-- SOURCE RECORDS --
►

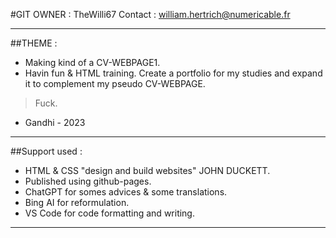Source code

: #GIT OWNER : TheWilli67
Contact : william.hertrich@numericable.fr

---
##THEME :
- Making kind of a CV-WEBPAGE1.
- Havin fun & HTML training.
Create a portfolio for my studies and expand it to complement my pseudo CV-WEBPAGE.
>Fuck.
- Gandhi - 2023

---
##Support used : 
- HTML & CSS "design and build websites" JOHN DUCKETT.
- Published using github-pages.
- ChatGPT for somes advices & some translations.
- Bing AI for reformulation.
- VS Code for code formatting and writing. 

---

◄

-- WHAT TO DO --
Take the line containing "Create a portfolio" as the first line and the last line of the data above as the final one. Write out these lines and all between them exactly.

-- WRITTEN RESPONSE --
Create a portfolio for my studies and expand it to complement my pseudo CV-WEBPAGE.
>Fuck.
- Gandhi - 2023

---
##Support used : 
- HTML & CSS "design and build websites" JOHN DUCKETT.
- Published using github-pages.
- ChatGPT for somes advices & some translations.
- Bing AI for reformulation.
- VS Code for code formatting and writing. 

---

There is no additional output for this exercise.